RECORDS FOR THIS EXERCISE:
• • • •

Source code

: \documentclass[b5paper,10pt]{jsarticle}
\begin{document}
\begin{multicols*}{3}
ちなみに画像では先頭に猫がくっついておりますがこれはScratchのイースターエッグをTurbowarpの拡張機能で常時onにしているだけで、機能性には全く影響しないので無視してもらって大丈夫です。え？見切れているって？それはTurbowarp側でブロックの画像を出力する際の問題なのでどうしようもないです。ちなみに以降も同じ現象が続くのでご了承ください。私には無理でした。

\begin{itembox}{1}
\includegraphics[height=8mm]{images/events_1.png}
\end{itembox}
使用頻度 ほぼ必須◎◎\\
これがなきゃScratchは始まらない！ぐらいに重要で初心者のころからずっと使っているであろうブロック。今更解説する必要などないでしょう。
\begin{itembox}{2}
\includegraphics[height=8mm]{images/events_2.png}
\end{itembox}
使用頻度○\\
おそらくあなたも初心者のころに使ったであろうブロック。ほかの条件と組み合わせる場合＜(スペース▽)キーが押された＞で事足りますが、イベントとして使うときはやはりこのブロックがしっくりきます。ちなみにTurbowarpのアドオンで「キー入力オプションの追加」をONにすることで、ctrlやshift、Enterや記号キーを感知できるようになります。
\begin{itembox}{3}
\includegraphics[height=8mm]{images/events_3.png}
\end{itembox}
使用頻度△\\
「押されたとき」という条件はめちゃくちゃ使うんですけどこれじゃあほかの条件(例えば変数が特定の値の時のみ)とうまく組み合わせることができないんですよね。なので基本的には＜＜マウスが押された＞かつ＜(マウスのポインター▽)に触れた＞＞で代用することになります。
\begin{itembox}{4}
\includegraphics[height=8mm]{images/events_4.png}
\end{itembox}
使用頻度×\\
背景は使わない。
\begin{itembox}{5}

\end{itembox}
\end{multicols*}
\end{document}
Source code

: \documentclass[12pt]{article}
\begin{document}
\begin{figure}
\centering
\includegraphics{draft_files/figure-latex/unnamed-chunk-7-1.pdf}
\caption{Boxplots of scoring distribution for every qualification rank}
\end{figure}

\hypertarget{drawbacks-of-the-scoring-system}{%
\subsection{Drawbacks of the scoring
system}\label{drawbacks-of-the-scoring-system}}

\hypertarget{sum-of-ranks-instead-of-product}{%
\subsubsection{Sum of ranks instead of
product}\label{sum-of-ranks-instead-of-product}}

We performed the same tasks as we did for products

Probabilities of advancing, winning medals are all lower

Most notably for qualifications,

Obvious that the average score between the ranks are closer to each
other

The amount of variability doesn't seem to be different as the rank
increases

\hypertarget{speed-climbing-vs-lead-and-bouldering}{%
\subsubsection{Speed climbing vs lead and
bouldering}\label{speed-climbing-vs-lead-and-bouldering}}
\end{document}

• • • •

YOUR INSTRUCTIONS:
From the records above, return each line that includes "label".

WRITTEN ANSWER:
system}\label{drawbacks-of-the-scoring-system}}
product}\label{sum-of-ranks-instead-of-product}}
bouldering}\label{speed-climbing-vs-lead-and-bouldering}}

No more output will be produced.